As a member of the International Association of Sound and Audiovisual Archives (IASA), I continue to contribute to their Technical Committee, where I can participate in discussions that influence the development of digital preservation standards. I also contribute to the creation of guidelines for born-digital video, aiming to ensure they are relevant to current technological advancements and archival needs.


I have collaborated with Charles Sturt University’s Master of Information Studies program, guiding a student through an approved curriculum I developed that aimed to bridge academic learning with practical skills. These teaching materials have been used again for students from the University of Manchester’s Master of Arts programs in Digital Media, Culture and Society, and in Library and Archive Studies under the tutelage of my PARADISEC colleague, Nick Ward.


During ANU’s COVID-19 lockdown, I designed a 10-week online training module to accommodate my newly hired RAs, providing foundational knowledge in digitisation and archiving techniques. This online training was extended to ANU’s Summer Scholar interns, who were also missing out on activities due to lockdown. We focused on audio and manuscript digitisation practices, as well as introducing them to the history of digital language archives. When the lockdown was lifted, we followed up with hands-on training. One of the interns, a PhB student in Linguistics, Daniel Majchrzak (seen in the image below), has been trained in high-resolution image capture of manuscripts and fieldnotes and is now working in our studio to digitise the papers of Luise Hercus.


Image Capture of Luise Hercus Manuscripts
Figure 14: PhB student, Daniel Majchrzak, using a shelf-mounted digital camera for high-resolution image capture of the manuscripts of Luise Hercus.
Image Source: Dr Julia Colleen Miller

Final thoughts

Data management is an integral element of institutional research infrastructure.
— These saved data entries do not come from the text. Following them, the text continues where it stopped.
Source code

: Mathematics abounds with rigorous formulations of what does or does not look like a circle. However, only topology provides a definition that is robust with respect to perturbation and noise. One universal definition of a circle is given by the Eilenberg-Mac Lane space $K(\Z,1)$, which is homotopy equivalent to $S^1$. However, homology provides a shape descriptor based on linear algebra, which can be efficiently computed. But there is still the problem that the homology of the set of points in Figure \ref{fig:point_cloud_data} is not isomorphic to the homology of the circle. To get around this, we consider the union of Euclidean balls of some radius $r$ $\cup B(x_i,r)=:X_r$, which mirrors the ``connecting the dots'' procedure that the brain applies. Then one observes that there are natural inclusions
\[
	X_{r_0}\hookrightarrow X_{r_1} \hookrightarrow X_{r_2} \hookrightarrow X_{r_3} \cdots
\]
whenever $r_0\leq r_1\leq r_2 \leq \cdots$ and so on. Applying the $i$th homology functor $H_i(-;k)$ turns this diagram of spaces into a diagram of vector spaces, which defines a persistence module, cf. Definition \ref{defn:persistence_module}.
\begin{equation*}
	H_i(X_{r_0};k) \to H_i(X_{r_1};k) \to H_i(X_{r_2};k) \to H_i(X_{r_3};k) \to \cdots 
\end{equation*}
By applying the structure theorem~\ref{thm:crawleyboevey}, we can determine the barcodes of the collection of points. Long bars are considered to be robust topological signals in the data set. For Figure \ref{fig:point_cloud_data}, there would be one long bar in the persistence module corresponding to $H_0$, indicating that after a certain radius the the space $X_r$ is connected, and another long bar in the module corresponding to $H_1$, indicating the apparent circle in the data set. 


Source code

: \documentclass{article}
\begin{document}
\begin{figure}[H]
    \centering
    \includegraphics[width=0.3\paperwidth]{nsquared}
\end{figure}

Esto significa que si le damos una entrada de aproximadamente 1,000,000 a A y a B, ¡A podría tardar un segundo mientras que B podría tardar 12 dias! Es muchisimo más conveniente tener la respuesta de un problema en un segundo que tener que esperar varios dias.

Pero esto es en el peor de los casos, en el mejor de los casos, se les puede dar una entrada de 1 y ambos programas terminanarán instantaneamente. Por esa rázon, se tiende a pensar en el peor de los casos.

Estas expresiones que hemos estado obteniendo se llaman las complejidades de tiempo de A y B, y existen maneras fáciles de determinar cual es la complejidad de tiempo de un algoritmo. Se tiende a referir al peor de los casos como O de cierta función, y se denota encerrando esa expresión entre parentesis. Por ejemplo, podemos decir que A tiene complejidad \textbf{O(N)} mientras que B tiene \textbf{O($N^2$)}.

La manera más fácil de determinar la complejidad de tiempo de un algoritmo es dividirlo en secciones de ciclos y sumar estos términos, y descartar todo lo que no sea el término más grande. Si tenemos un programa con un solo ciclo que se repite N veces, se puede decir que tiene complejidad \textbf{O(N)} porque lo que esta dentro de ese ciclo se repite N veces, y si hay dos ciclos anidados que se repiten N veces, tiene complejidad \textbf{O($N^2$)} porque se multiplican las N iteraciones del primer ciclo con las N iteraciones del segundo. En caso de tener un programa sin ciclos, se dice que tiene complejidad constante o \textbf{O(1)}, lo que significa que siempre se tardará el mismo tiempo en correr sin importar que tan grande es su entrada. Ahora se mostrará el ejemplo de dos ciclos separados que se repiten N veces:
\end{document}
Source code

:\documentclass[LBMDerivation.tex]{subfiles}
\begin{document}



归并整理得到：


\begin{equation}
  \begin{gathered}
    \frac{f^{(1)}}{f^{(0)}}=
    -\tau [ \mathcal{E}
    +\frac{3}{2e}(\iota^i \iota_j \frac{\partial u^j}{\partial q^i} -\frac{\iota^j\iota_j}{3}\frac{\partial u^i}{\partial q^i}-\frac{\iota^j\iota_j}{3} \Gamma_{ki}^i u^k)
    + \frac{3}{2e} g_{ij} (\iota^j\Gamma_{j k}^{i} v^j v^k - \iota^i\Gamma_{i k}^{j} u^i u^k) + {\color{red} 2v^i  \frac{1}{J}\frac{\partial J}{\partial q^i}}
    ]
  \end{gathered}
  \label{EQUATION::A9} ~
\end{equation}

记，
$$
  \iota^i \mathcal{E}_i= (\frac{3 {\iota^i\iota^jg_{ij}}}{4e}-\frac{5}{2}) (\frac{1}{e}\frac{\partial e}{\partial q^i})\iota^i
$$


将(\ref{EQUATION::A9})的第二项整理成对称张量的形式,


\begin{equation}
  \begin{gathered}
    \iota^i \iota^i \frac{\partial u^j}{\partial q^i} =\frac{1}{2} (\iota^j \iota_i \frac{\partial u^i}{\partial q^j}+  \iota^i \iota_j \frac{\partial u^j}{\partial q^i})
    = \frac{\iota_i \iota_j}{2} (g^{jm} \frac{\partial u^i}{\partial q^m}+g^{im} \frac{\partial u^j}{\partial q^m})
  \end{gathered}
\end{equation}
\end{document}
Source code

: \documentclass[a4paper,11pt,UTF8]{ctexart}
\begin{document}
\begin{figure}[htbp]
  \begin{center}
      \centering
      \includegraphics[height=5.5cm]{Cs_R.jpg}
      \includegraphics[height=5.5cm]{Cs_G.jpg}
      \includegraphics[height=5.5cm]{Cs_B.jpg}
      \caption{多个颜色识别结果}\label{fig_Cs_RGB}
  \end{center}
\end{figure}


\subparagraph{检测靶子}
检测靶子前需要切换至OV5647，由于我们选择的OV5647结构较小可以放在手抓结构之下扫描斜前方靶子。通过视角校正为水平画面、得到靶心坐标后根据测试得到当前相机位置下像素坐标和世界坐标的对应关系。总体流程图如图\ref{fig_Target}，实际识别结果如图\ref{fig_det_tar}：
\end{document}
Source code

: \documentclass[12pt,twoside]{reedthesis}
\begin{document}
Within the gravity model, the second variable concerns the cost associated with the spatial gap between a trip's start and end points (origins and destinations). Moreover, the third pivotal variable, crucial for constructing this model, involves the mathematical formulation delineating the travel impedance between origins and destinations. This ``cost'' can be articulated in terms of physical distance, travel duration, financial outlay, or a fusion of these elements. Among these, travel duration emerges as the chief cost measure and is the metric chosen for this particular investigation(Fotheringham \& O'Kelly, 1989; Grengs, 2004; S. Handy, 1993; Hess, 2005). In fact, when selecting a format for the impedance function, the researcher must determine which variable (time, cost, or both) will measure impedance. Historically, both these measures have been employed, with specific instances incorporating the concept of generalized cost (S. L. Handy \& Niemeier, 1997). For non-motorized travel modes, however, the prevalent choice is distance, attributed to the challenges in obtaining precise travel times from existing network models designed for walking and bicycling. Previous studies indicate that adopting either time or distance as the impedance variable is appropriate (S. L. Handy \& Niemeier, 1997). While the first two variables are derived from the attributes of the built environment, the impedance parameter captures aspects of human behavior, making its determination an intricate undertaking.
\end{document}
It often falls within that fluid space between the roles of academic and professional staff — within what is called the Third Space in academia (to read more on this topic, take a look at "Reconstructing Identities in Higher Education: The rise of ‘Third Space’ professionals", by Celia Whitchurch, 2013). Many of the activities carried out as Data Manager for CoEDL, and now for LDaCA, were designed to assist in educational development and knowledge exchange, as well as to promote public engagement and outreach. These tasks not only assisted students and academic researchers to better conduct their research enquiries and safeguard their work, but they also facilitated activities that directly reinforced the academic missions of our universities.


I love the work that I do. I feel lucky to be a part of so many diverse projects, even if it just involves:

  • helping people name their files or store their research materials securely
  • making an inventory of cassette tapes to be digitised
  • connecting students to archival records of a language they are thinking about for their PhD research
  • helping researchers repatriate rematriate recordings in a format that is accessible to the people who have been recorded, and to their descendants.

Every day is a new and exciting challenge!